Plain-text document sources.

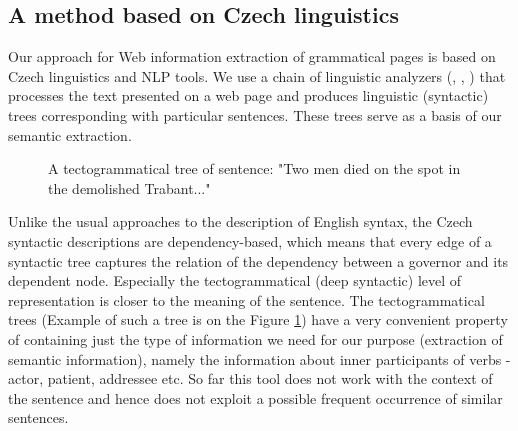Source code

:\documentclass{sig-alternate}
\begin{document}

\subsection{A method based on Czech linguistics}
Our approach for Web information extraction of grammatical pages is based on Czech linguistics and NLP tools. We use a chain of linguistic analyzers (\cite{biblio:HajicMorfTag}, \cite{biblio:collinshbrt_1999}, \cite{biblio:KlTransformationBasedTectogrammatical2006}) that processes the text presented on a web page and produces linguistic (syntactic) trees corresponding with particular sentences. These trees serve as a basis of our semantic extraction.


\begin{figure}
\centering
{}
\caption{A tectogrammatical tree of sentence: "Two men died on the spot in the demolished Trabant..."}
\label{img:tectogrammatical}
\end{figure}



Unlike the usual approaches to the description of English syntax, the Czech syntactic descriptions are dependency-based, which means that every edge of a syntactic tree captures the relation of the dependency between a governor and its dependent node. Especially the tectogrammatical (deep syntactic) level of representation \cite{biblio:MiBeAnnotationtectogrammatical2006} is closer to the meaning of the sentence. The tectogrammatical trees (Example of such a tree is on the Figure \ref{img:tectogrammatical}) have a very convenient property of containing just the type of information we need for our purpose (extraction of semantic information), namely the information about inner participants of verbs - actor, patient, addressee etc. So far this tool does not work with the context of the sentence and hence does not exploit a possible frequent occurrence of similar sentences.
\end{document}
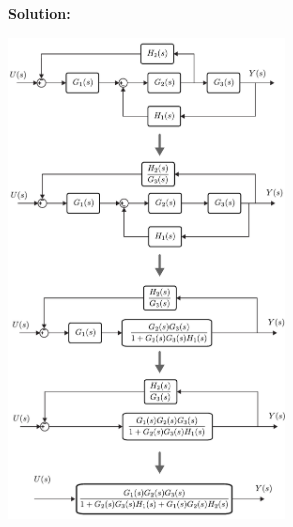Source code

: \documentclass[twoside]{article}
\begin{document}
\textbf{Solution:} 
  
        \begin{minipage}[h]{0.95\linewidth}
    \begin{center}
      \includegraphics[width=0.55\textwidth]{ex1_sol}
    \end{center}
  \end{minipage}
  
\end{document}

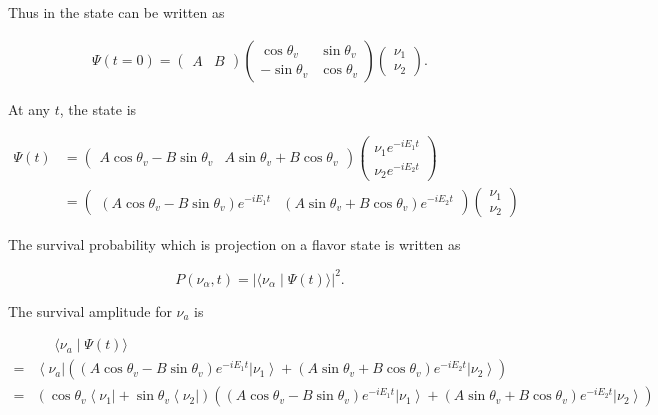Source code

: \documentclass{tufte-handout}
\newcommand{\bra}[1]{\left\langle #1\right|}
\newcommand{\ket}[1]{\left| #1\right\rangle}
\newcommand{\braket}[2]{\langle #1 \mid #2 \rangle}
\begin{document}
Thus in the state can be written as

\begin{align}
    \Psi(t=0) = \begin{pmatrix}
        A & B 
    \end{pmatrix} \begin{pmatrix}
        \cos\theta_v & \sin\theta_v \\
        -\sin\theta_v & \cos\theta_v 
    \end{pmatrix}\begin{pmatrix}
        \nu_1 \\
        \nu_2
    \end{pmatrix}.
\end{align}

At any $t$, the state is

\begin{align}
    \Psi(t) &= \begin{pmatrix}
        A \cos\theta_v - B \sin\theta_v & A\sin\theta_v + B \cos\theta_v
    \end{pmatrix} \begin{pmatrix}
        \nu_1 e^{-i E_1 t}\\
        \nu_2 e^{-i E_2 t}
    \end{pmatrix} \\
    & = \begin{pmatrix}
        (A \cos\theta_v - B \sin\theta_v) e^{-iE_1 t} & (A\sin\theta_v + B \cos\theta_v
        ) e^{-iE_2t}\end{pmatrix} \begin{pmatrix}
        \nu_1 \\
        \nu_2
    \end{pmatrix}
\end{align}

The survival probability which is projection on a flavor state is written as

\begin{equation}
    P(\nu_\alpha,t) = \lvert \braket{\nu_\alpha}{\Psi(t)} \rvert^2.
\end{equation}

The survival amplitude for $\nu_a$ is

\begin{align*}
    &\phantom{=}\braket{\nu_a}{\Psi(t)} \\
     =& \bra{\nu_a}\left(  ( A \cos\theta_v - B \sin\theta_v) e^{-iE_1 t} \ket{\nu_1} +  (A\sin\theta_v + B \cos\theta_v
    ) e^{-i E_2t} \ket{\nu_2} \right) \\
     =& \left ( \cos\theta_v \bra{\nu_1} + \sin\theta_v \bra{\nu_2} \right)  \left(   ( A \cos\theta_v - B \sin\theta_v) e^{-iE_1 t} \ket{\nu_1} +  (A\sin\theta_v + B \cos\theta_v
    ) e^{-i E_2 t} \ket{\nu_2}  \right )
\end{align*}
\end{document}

TASK STATEMENT.
Exact copies of the entries above are needed, with every picture removed.

EXPECTED ANSWER.
Source code

:\documentclass{sig-alternate}
\begin{document}

\subsection{A method based on Czech linguistics}
Our approach for Web information extraction of grammatical pages is based on Czech linguistics and NLP tools. We use a chain of linguistic analyzers (\cite{biblio:HajicMorfTag}, \cite{biblio:collinshbrt_1999}, \cite{biblio:KlTransformationBasedTectogrammatical2006}) that processes the text presented on a web page and produces linguistic (syntactic) trees corresponding with particular sentences. These trees serve as a basis of our semantic extraction.


\begin{figure}
\centering
{}
\caption{A tectogrammatical tree of sentence: "Two men died on the spot in the demolished Trabant..."}
\label{img:tectogrammatical}
\end{figure}



Unlike the usual approaches to the description of English syntax, the Czech syntactic descriptions are dependency-based, which means that every edge of a syntactic tree captures the relation of the dependency between a governor and its dependent node. Especially the tectogrammatical (deep syntactic) level of representation \cite{biblio:MiBeAnnotationtectogrammatical2006} is closer to the meaning of the sentence. The tectogrammatical trees (Example of such a tree is on the Figure \ref{img:tectogrammatical}) have a very convenient property of containing just the type of information we need for our purpose (extraction of semantic information), namely the information about inner participants of verbs - actor, patient, addressee etc. So far this tool does not work with the context of the sentence and hence does not exploit a possible frequent occurrence of similar sentences.
\end{document}
Source code

: \documentclass[twoside]{article}
\begin{document}
\textbf{Solution:} 
  
        \begin{minipage}[h]{0.95\linewidth}
    \begin{center}
      \includegraphics[width=0.55\textwidth]{ex1_sol}
    \end{center}
  \end{minipage}
  
\end{document}

Source code

: \documentclass{tufte-handout}
\newcommand{\bra}[1]{\left\langle #1\right|}
\newcommand{\ket}[1]{\left| #1\right\rangle}
\newcommand{\braket}[2]{\langle #1 \mid #2 \rangle}
\begin{document}
Thus in the state can be written as

\begin{align}
    \Psi(t=0) = \begin{pmatrix}
        A & B 
    \end{pmatrix} \begin{pmatrix}
        \cos\theta_v & \sin\theta_v \\
        -\sin\theta_v & \cos\theta_v 
    \end{pmatrix}\begin{pmatrix}
        \nu_1 \\
        \nu_2
    \end{pmatrix}.
\end{align}

At any $t$, the state is

\begin{align}
    \Psi(t) &= \begin{pmatrix}
        A \cos\theta_v - B \sin\theta_v & A\sin\theta_v + B \cos\theta_v
    \end{pmatrix} \begin{pmatrix}
        \nu_1 e^{-i E_1 t}\\
        \nu_2 e^{-i E_2 t}
    \end{pmatrix} \\
    & = \begin{pmatrix}
        (A \cos\theta_v - B \sin\theta_v) e^{-iE_1 t} & (A\sin\theta_v + B \cos\theta_v
        ) e^{-iE_2t}\end{pmatrix} \begin{pmatrix}
        \nu_1 \\
        \nu_2
    \end{pmatrix}
\end{align}

The survival probability which is projection on a flavor state is written as

\begin{equation}
    P(\nu_\alpha,t) = \lvert \braket{\nu_\alpha}{\Psi(t)} \rvert^2.
\end{equation}

The survival amplitude for $\nu_a$ is

\begin{align*}
    &\phantom{=}\braket{\nu_a}{\Psi(t)} \\
     =& \bra{\nu_a}\left(  ( A \cos\theta_v - B \sin\theta_v) e^{-iE_1 t} \ket{\nu_1} +  (A\sin\theta_v + B \cos\theta_v
    ) e^{-i E_2t} \ket{\nu_2} \right) \\
     =& \left ( \cos\theta_v \bra{\nu_1} + \sin\theta_v \bra{\nu_2} \right)  \left(   ( A \cos\theta_v - B \sin\theta_v) e^{-iE_1 t} \ket{\nu_1} +  (A\sin\theta_v + B \cos\theta_v
    ) e^{-i E_2 t} \ket{\nu_2}  \right )
\end{align*}
\end{document}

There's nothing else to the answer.